Post by neuromancer »

ORIGINAL: TulliusDetritus
The first two turns then, eh? Well, I would say the Soviets are already castrated on the game on these first turns

Yes, that is fundamentally it. Every East Front game I have ever seen (and I have seen quite a few actually, as have my wargaming friends) has the exact same early game mechanics. There are always special rules that cover the first weeks of the war that severely hamper the Soviet player, and give the Axis player advantages representing their preparations and the effect of surprise.

In the summer of '41 the Soviets only practical option is retreat. Offensive action is at best little more than a nuisance, and at worst disastrous. The better option is to retreat back to a good defensive position and preserve your army as much as possible. And every one of these games admits that yes, the first few turns are pretty damn grim for the Soviet player - which is fairly appropriate - but also says "you will get your revenge".

The flip side is that the late game in every East Front game has the Germans almost incapable of doing anything either, they try to retreat as slowly as possible, but aren't capable of offensive action. The Germans are too battered at this point, their supply is abysmal, they aren't getting any reinforcements, the Soviet army is massive and has learned the lessons of the early war - and they are out for blood.


So if the entire point of your concern is that you don't like the idea of not being able to go on the offensive on the first turn of the game, then the '41 game as the Soviets isn't for you. Or at least shouldn't be. This game isn't representing the situation the Red Army found itself in very well, so you currently can respond far more effectively than the Red Army was able to historically.

What do you suggest then? Germans UNTOUCHABLE until what turn?

No, just that attacking them in the first few turns should be ill advised. Yeah, you can hurt them, but your own units are going to take a worse beating in return. Which is as how it went when the Soviets historically did attack in the summer.
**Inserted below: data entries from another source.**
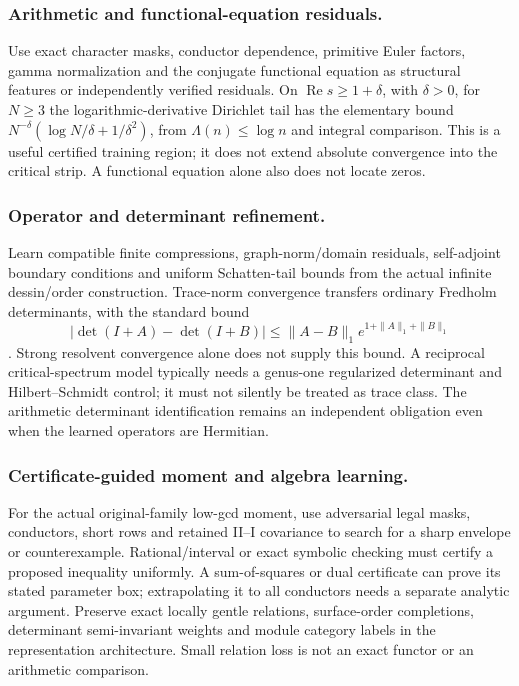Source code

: \documentclass[11pt,oneside,openany]{book}
\theoremstyle{definition}\newtheorem{definition}[theorem]{Definition}
\theoremstyle{remark}\newtheorem{remark}[theorem]{Remark}
\begin{document}
\subsubsection{Arithmetic and functional-equation residuals.}
Use exact character masks, conductor dependence, primitive Euler factors,
gamma normalization and the conjugate functional equation as structural
features or independently verified residuals. On $\operatorname{Re}s\ge1+\delta$,
with $\delta>0$, for $N\ge3$ the logarithmic-derivative Dirichlet tail has the elementary bound
$N^{-\delta}(\log N/\delta+1/\delta^2)$, from
$\Lambda(n)\le\log n$ and integral comparison. This is a useful certified
training region; it does not extend absolute convergence into the critical
strip. A functional equation alone also does not locate zeros.

\subsubsection{Operator and determinant refinement.}
Learn compatible finite compressions, graph-norm/domain residuals,
self-adjoint boundary conditions and uniform Schatten-tail bounds from the
actual infinite dessin/order construction. Trace-norm convergence transfers
ordinary Fredholm determinants, with the standard bound
\[
 |\det(I+A)-\det(I+B)|
 \le\|A-B\|_1e^{1+\|A\|_1+\|B\|_1}
\]
\cite{HLFredholm}. Strong resolvent convergence alone does not supply this
bound. A reciprocal critical-spectrum model typically needs a genus-one
regularized determinant and Hilbert--Schmidt control; it must not silently
be treated as trace class. The arithmetic determinant identification remains
an independent obligation even when the learned operators are Hermitian.

\subsubsection{Certificate-guided moment and algebra learning.}
For the actual original-family low-gcd moment, use adversarial legal masks,
conductors, short rows and retained II--I covariance to search for a sharp
envelope or counterexample. Rational/interval or exact symbolic checking must
certify a proposed inequality uniformly. A sum-of-squares or dual certificate
can prove its stated parameter box; extrapolating it to all conductors needs
a separate analytic argument. Preserve exact locally gentle relations,
surface-order completions, determinant semi-invariant weights and module
category labels in the representation architecture. Small relation loss is
not an exact functor or an arithmetic comparison.
\end{document}
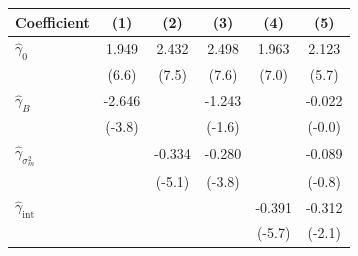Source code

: \begin{tabular}{lccccc}
\toprule
Coefficient & (1) & (2) & (3) & (4) & (5) \\
\midrule
$\hat\gamma_0$ & 1.949 & 2.432 & 2.498 & 1.963 & 2.123 \\
 & (6.6) & (7.5) & (7.6) & (7.0) & (5.7) \\
$\hat\gamma_B$ & -2.646 &  & -1.243 &  & -0.022 \\
 & (-3.8) &  & (-1.6) &  & (-0.0) \\
$\hat\gamma_{\sigma^2_m}$ &  & -0.334 & -0.280 &  & -0.089 \\
 &  & (-5.1) & (-3.8) &  & (-0.8) \\
$\hat\gamma_{\text{int}}$ &  &  &  & -0.391 & -0.312 \\
 &  &  &  & (-5.7) & (-2.1) \\
\bottomrule
\end{tabular}
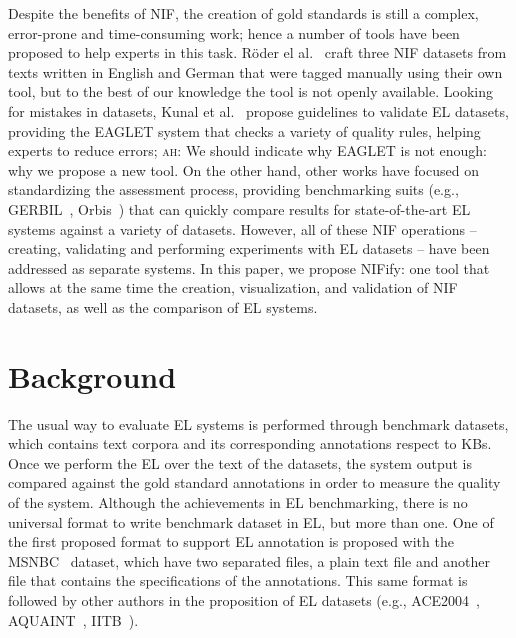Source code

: \documentclass[sigconf]{acmart}
\newcommand{\ah}[1]{{\color{blue}\textsc{ah:} #1}}
\begin{document}
Despite the benefits of NIF, the creation of gold standards is still a complex, error-prone and time-consuming work; hence a number of tools have been proposed to help experts in this task. R\"oder el al.~\cite{N3} craft three NIF datasets from texts written in English and German that were tagged manually using their own tool, but to the best of our knowledge the tool is not openly available. Looking for mistakes in datasets, Kunal et al.~\cite{Kunal2017} propose guidelines to validate EL datasets, providing the EAGLET system that checks a variety of quality rules, helping experts to reduce errors; \ah{We should indicate why EAGLET is not enough: why we propose a new tool}. On the other hand, other works have focused on standardizing the assessment process, providing benchmarking suits (e.g., GERBIL~\cite{gerbil-2015}, Orbis~\cite{Orbis2018}) that can quickly compare results for state-of-the-art EL systems against a variety of datasets. However, all of these NIF operations -- creating, validating and performing experiments with EL datasets -- have been addressed as separate systems. In this paper, we propose NIFify: one tool that allows at the same time the creation, visualization, and validation of NIF datasets, as well as the comparison of EL systems. 





\section{Background}
\label{sec:nif}


The usual way to evaluate EL systems is performed through benchmark datasets, which contains text corpora and its corresponding annotations respect to KBs. Once we perform the EL over the text of the datasets, the system output is compared against the gold standard annotations in order to measure the quality of the system. Although the achievements in EL benchmarking, there is no universal format to write benchmark dataset in EL, but more than one. One of the first proposed format to support EL annotation is proposed with the MSNBC~\cite{cucerzan2007large} dataset, which have two separated files, a plain text file and another file that contains the specifications of the annotations. This same format is followed by other authors in the proposition of EL datasets (e.g., ACE2004~\cite{aquaint}, AQUAINT~\cite{aquaint}, IITB~\cite{IITB2009}). 
\end{document}
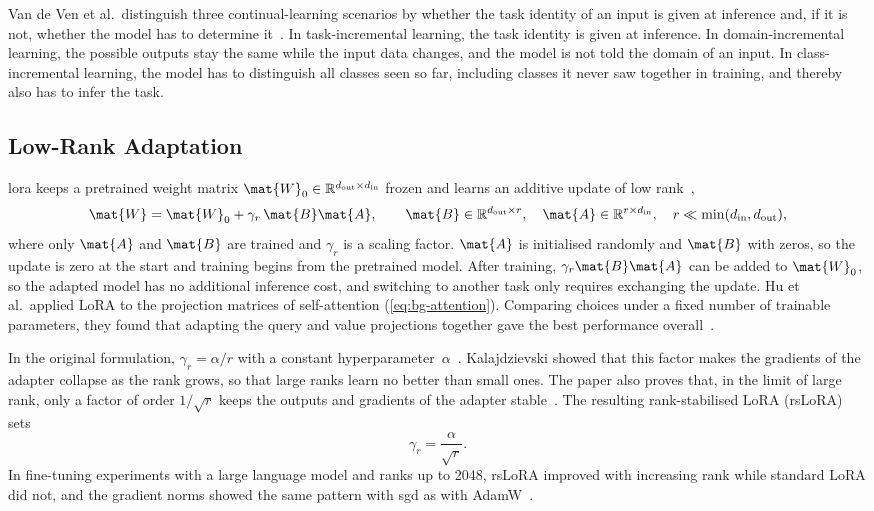 Van de Ven et al.\ distinguish three continual-learning scenarios by whether the task identity of an input is given at inference and, if it is not, whether the model has to determine it~\cite{van_de_Ven_2025}.
In task-incremental learning, the task identity is given at inference.
In domain-incremental learning, the possible outputs stay the same while the input data changes, and the model is not told the domain of an input.
In class-incremental learning, the model has to distinguish all classes seen so far, including classes it never saw together in training, and thereby also has to infer the task.

\subsection{Low-Rank Adaptation}
\label{subsec:bg-lora}

\Gls{lora} keeps a pretrained weight matrix $\mat{W}_0 \in \mathbb{R}^{d_{\mathrm{out}} \times d_{\mathrm{in}}}$ frozen and learns an additive update of low rank~\cite[Sec.~4.1]{hu2022lora},
\begin{equation}
\mat{W} = \mat{W}_0 + \gamma_r \, \mat{B}\mat{A},
\qquad \mat{B} \in \mathbb{R}^{d_{\mathrm{out}} \times r}, \quad \mat{A} \in \mathbb{R}^{r \times d_{\mathrm{in}}}, \quad r \ll \min(d_{\mathrm{in}}, d_{\mathrm{out}}),
\label{eq:bg-lora}
\end{equation}
where only $\mat{A}$ and $\mat{B}$ are trained and $\gamma_r$ is a scaling factor.
$\mat{A}$ is initialised randomly and $\mat{B}$ with zeros, so the update is zero at the start and training begins from the pretrained model.
After training, $\gamma_r\mat{B}\mat{A}$ can be added to $\mat{W}_0$, so the adapted model has no additional inference cost, and switching to another task only requires exchanging the update.
Hu et al.\ applied LoRA to the projection matrices of self-attention (\cref{eq:bg-attention}).
Comparing choices under a fixed number of trainable parameters, they found that adapting the query and value projections together gave the best performance overall~\cite[Secs.~4.2 and~7.1, Table~5]{hu2022lora}.

In the original formulation, $\gamma_r = \alpha / r$ with a constant hyperparameter~$\alpha$~\cite[Sec.~4.1]{hu2022lora}.
Kalajdzievski showed that this factor makes the gradients of the adapter collapse as the rank grows, so that large ranks learn no better than small ones.
The paper also proves that, in the limit of large rank, only a factor of order $1/\sqrt{r}$ keeps the outputs and gradients of the adapter stable~\cite[Secs.~2.1 and~3]{kalajdzievski2023rankstabilizationscalingfactor}.
The resulting rank-stabilised LoRA (rsLoRA) sets
\begin{equation}
\gamma_r = \frac{\alpha}{\sqrt{r}}.
\label{eq:bg-rslora}
\end{equation}
In fine-tuning experiments with a large language model and ranks up to 2048, rsLoRA improved with increasing rank while standard LoRA did not, and the gradient norms showed the same pattern with \gls{sgd} as with AdamW~\cite[Sec.~4]{kalajdzievski2023rankstabilizationscalingfactor}.

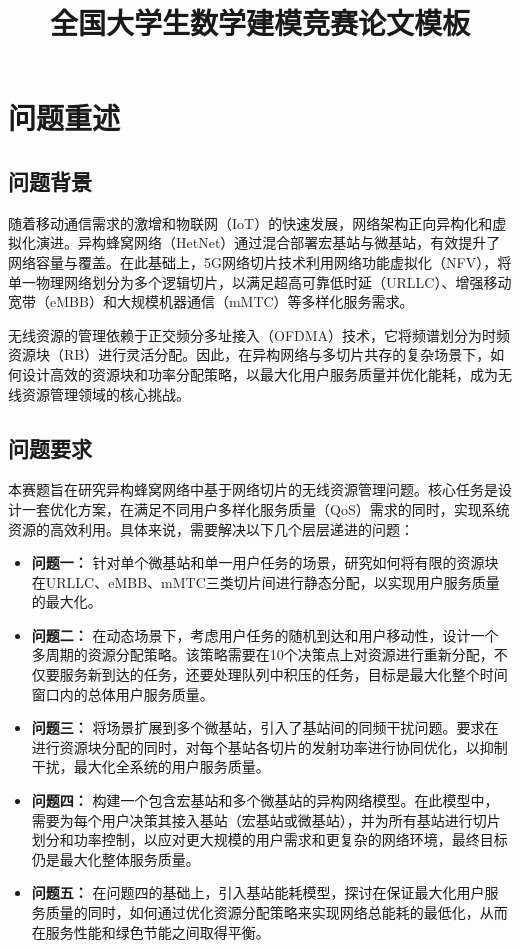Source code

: \documentclass[withoutpreface,bwprint]{cumcmthesis}
\title{全国大学生数学建模竞赛论文模板}  %
\begin{document}
\maketitle


\tableofcontents  %
\newpage

\section{问题重述}
\subsection{问题背景}
随着移动通信需求的激增和物联网（IoT）的快速发展，网络架构正向异构化和虚拟化演进。异构蜂窝网络（HetNet）通过混合部署宏基站与微基站，有效提升了网络容量与覆盖。在此基础上，5G网络切片技术利用网络功能虚拟化（NFV），将单一物理网络划分为多个逻辑切片，以满足超高可靠低时延（URLLC）、增强移动宽带（eMBB）和大规模机器通信（mMTC）等多样化服务需求。

无线资源的管理依赖于正交频分多址接入（OFDMA）技术，它将频谱划分为时频资源块（RB）进行灵活分配。因此，在异构网络与多切片共存的复杂场景下，如何设计高效的资源块和功率分配策略，以最大化用户服务质量并优化能耗，成为无线资源管理领域的核心挑战。

\subsection{问题要求}
本赛题旨在研究异构蜂窝网络中基于网络切片的无线资源管理问题。核心任务是设计一套优化方案，在满足不同用户多样化服务质量（QoS）需求的同时，实现系统资源的高效利用。具体来说，需要解决以下几个层层递进的问题：

\begin{itemize}
    \item \textbf{问题一：} 针对单个微基站和单一用户任务的场景，研究如何将有限的资源块在URLLC、eMBB、mMTC三类切片间进行静态分配，以实现用户服务质量的最大化。
    \item \textbf{问题二：} 在动态场景下，考虑用户任务的随机到达和用户移动性，设计一个多周期的资源分配策略。该策略需要在10个决策点上对资源进行重新分配，不仅要服务新到达的任务，还要处理队列中积压的任务，目标是最大化整个时间窗口内的总体用户服务质量。
    \item \textbf{问题三：} 将场景扩展到多个微基站，引入了基站间的同频干扰问题。要求在进行资源块分配的同时，对每个基站各切片的发射功率进行协同优化，以抑制干扰，最大化全系统的用户服务质量。
    \item \textbf{问题四：} 构建一个包含宏基站和多个微基站的异构网络模型。在此模型中，需要为每个用户决策其接入基站（宏基站或微基站），并为所有基站进行切片划分和功率控制，以应对更大规模的用户需求和更复杂的网络环境，最终目标仍是最大化整体服务质量。
    \item \textbf{问题五：} 在问题四的基础上，引入基站能耗模型，探讨在保证最大化用户服务质量的同时，如何通过优化资源分配策略来实现网络总能耗的最低化，从而在服务性能和绿色节能之间取得平衡。
\end{itemize}
\end{document}
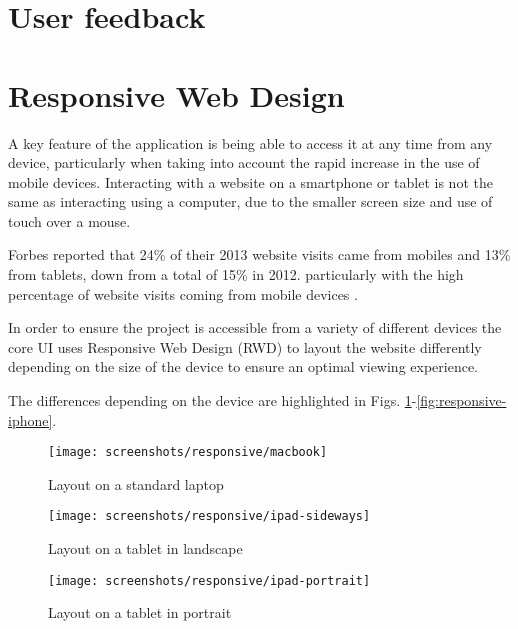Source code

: 
\section{User feedback}


\section[Responsive Design]{Responsive Web Design}

A key feature of the application is being able to access it at any time from any device, particularly when taking into account the rapid increase in the use of mobile devices.  Interacting with a website on a smartphone or tablet is not the same as interacting using a computer, due to the smaller screen size and use of touch over a mouse.

Forbes reported that 24\% of their 2013 website visits came from mobiles and 13\% from tablets, down from a total of 15\% in 2012. particularly with the high percentage of website visits coming from mobile devices \parencite{steimle2013responsive}.

In order to ensure the project is accessible from a variety of different devices the core UI uses Responsive Web Design (RWD) to layout the website differently depending on the size of the device to ensure an optimal viewing experience.

The differences depending on the device are highlighted in Figs. \ref{fig:responsive-macbook}-\ref{fig:responsive-iphone}.

\begin{figure}[h]
    \centering
    \texttt{[image: screenshots/responsive/macbook]}
    \caption{Layout on a standard laptop}
    \label{fig:responsive-macbook}
\end{figure}

\begin{figure}[h]
    \centering
    \texttt{[image: screenshots/responsive/ipad-sideways]}
    \caption{Layout on a tablet in landscape}
    \label{fig:responsive-ipad}
\end{figure}

\begin{figure}[h]
    \centering
    \texttt{[image: screenshots/responsive/ipad-portrait]}
    \caption{Layout on a tablet in portrait}
    \label{fig:responsive-ipad2}
\end{figure}

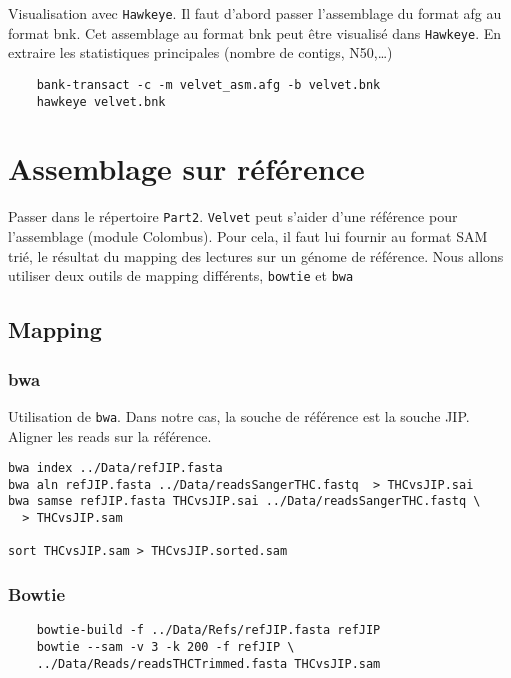 \documentclass[a4paper,12pt]{article}
\begin{document}
Visualisation avec \verb=Hawkeye=. Il faut d'abord passer l'assemblage du format afg au format bnk. Cet assemblage au format bnk peut être visualisé dans \verb=Hawkeye=. En extraire les statistiques principales (nombre de contigs, N50,\ldots) 
\begin{lstlisting}	
	bank-transact -c -m velvet_asm.afg -b velvet.bnk
	hawkeye velvet.bnk
\end{lstlisting}


\section{Assemblage sur référence}
\label{sec:assr}

Passer dans le répertoire \verb=Part2=. \verb=Velvet= peut s'aider d'une référence pour l'assemblage (module Colombus). Pour cela, il faut lui fournir au format SAM trié, le résultat du mapping des lectures sur un génome de référence. Nous allons utiliser deux outils de mapping différents, \verb=bowtie= et \verb=bwa=

\subsection{Mapping}

\subsubsection{bwa}
Utilisation de \verb=bwa=. Dans notre cas, la souche de référence est la souche JIP. Aligner les reads sur la référence.

\begin{lstlisting}
bwa index ../Data/refJIP.fasta
bwa aln refJIP.fasta ../Data/readsSangerTHC.fastq  > THCvsJIP.sai
bwa samse refJIP.fasta THCvsJIP.sai ../Data/readsSangerTHC.fastq \
  > THCvsJIP.sam

sort THCvsJIP.sam > THCvsJIP.sorted.sam

\end{lstlisting}

\subsubsection{Bowtie}

\begin{lstlisting}
	bowtie-build -f ../Data/Refs/refJIP.fasta refJIP
	bowtie --sam -v 3 -k 200 -f refJIP \
	../Data/Reads/readsTHCTrimmed.fasta THCvsJIP.sam
\end{lstlisting}
\end{document}
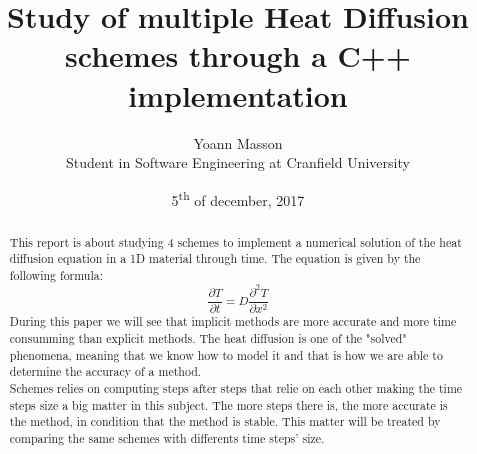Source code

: \documentclass[12pt, a4paper]{report}
\title{Study of multiple Heat Diffusion schemes through a C++ implementation}
\author{Yoann Masson \\ Student in Software Engineering at Cranfield University}
\date{5\textsuperscript{th} of december, 2017}
\begin{document}
\begin{titlepage}
\maketitle
\end{titlepage}


\begin{abstract}
This report is about studying 4 schemes to implement a numerical solution of the heat diffusion equation in a 1D material through time. The equation is given by the following formula: \begin{equation}\frac{\partial T}{\partial t} = D\frac{\partial^2T }{\partial x^2}
\end{equation} 
During this paper we will see that implicit methods are more accurate and more time consumming than explicit methods. The heat diffusion is one of the "solved" phenomena, meaning that we know how to model it and that is how we are able to determine the accuracy of a method. \\
Schemes relies on computing steps after steps that relie on each other making the time steps size a big matter in this subject. The more steps there is, the more accurate is the method, in condition that the method is stable. This matter will be treated by comparing the same schemes with differents time steps' size.


\end{abstract}


\tableofcontents
\end{document}
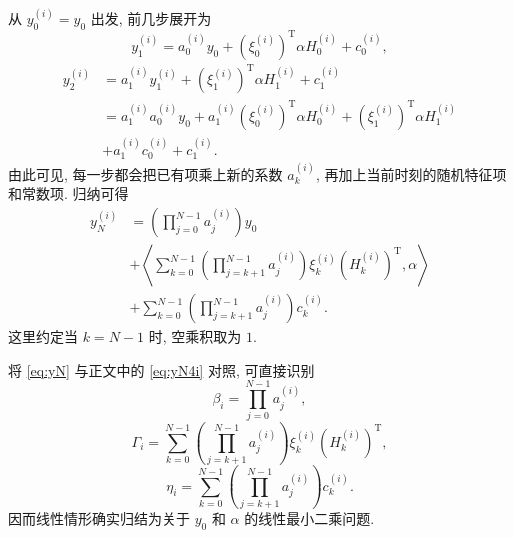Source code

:     从 $y_{0}^{(i)} = y_{0}$ 出发, 前几步展开为
    \begin{equation}
      y_{1}^{(i)}
      = a_{0}^{(i)} y_{0}
      + (\xi_{0}^{(i)})^{\operatorname{T}} \alpha H_{0}^{(i)}
      + c_{0}^{(i)},
      \label{eq:y1}
    \end{equation}
    \begin{equation}
      \begin{aligned}
        y_2^{(i)}
        &= a_{1}^{(i)} y_{1}^{(i)}
        + (\xi_{1}^{(i)})^{\operatorname{T}} \alpha H_{1}^{(i)}
        + c_{1}^{(i)} \\
        &= a_{1}^{(i)} a_{0}^{(i)} y_{0}
        + a_{1}^{(i)} (\xi_{0}^{(i)})^{\operatorname{T}} \alpha H_{0}^{(i)}
        + (\xi_{1}^{(i)})^{\operatorname{T}} \alpha H_{1}^{(i)} \\
        &+ a_{1}^{(i)} c_{0}^{(i)} + c_{1}^{(i)}.
      \end{aligned}
      \label{eq:y2}
    \end{equation}
    由此可见, 每一步都会把已有项乘上新的系数 $a_{k}^{(i)}$, 再加上当前时刻的随机特征项和常数项.
    归纳可得
    \begin{equation}
      \begin{aligned}
        y_{N}^{(i)}
        &= \left( \prod_{j = 0}^{N - 1} a_{j}^{(i)} \right) y_{0} \\
        &+ \left\langle
          \sum_{k = 0}^{N - 1} \left( \prod_{j = k + 1}^{N - 1} a_{j}^{(i)} \right)
          \xi_{k}^{(i)} (H_{k}^{(i)})^{\operatorname{T}},
          \alpha
        \right\rangle \\
        &+ \sum_{k = 0}^{N - 1} \left( \prod_{j = k + 1}^{N-1} a_{j}^{(i)} \right) c_{k}^{(i)}.
      \end{aligned}
      \label{eq:yN}
    \end{equation}
    这里约定当 $k = N - 1$ 时, 空乘积取为 $1$.

    将 \eqref{eq:yN} 与正文中的 \eqref{eq:yN4i} 对照, 可直接识别
    \begin{equation}
      \beta_{i} = \prod_{j = 0}^{N - 1} a_{j}^{(i)},
      \label{eq:beta}
    \end{equation}
    \begin{equation}
      \Gamma_{i} = \sum_{k = 0}^{N - 1}
      \left( \prod_{j = k + 1}^{N - 1} a_{j}^{(i)} \right)
      \xi_{k}^{(i)} (H_{k}^{(i)})^{\operatorname{T}},
      \label{eq:gamma}
    \end{equation}
    \begin{equation}
      \eta_{i} = \sum_{k=0}^{N-1}
      \left( \prod_{j=k+1}^{N-1} a_{j}^{(i)} \right) c_{k}^{(i)}.
      \label{eq:eta}
    \end{equation}
    因而线性情形确实归结为关于 $y_{0}$ 和 $\alpha$ 的线性最小二乘问题.

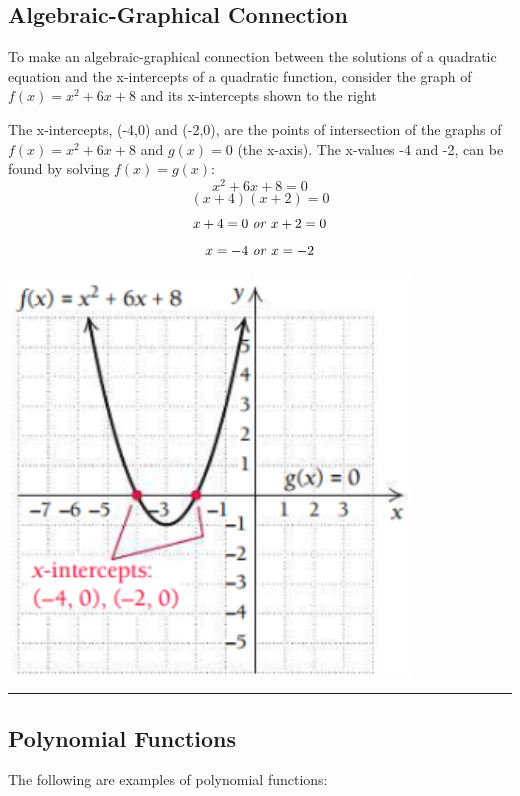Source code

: \documentclass{report}
\begin{document}
\subsection{Algebraic-Graphical Connection}
\bigbreak \noindent
\begin{minipage}{0.5\textwidth}
To make an algebraic-graphical connection  between the solutions of a quadratic equation and the x-intercepts of a quadratic function, consider the graph of $f(x) = x^2+6x+8$ and its x-intercepts shown to the right

The x-intercepts, (-4,0) and (-2,0), are the points of intersection of the graphs of $f(x) = x^2 +6x+8$ and $g(x) = 0$ (the x-axis). The x-values -4 and -2, can be found by solving $f(x) = g(x)$:
$$ x^2+6x+8=0$$
$$(x+4)(x+2) = 0$$
$$x+4 = 0 \text{ \textit{or} } x + 2 = 0$$
$$ x = -4 \text{ \textit{or} } x = -2$$
\end{minipage}
\hfill
\begin{minipage}{0.4\textwidth}
      \centering
  \includegraphics[width=0.8\textwidth]{ graph.png }
\end{minipage}
\bigbreak \noindent \bigbreak \noindent
\hrule
\subsection{Polynomial Functions}
\pagebreak
\centerline{The following are examples of polynomial functions:}
\vspace{3mm}
\end{document}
And by the way, perhaps "not prepared" but the Red Army fought stubbornly from day ONE of the invasion. And that alone bought the Soviets some time.

Certainly. And they made some heroic defensive actions that were quite effective - already fortified locations, or the pockets where their backs were against the wall and so they fought well. The July 14 attack on 56 Panzer did delay the Corps by a week, and probably made them decide to sit and wait for resupply there - the Soviet forces that made the attack had supply (unlike the front line units that had lost much of theirs), they were relatively fresh units that hadn't been damaged, or seen the earlier routs and thus demoralized, and it was now over three weeks since the start of the campaign on the Red Army was starting to come to terms with what was going on (but on the other hand, it was still a clumsy poorly led force, so its attack wasn't a resounding success).

But the other attacks with units that had been on the front were all costly failures.

Three things this game fails to model that contributed to these failures are:
- Destruction of Soviet forward supplies in the first few days; without these supplies the forward units were severely hampered
- Destruction of Soviet rail lines; the Luftwaffe bombed the rail lines in many points so the front lines couldn't receive new supplies, thus keeping them low on supply
- Thousands upon thousands of refugees fleeing the advancing army; the game notes that population dflees various centres, but they just disappear after that, when in fact they clogged roads, spread conflicting stories among the responding Soviet forces, probably caused confusion and disarray, and likely were bad for morale as well. These factors would only serve to make the situation significantly worse for the Red Army.

The early weeks of the war, much of '41 in fact, was pretty damn grim for the Soviet Union. They didn't know General Winter would strike so effectively, they didn't know the strategic limitations the Germans had, their backs were against the wall and it was looking bad. The early game of any East Front game should reflect that, or it really isn't an East Front game.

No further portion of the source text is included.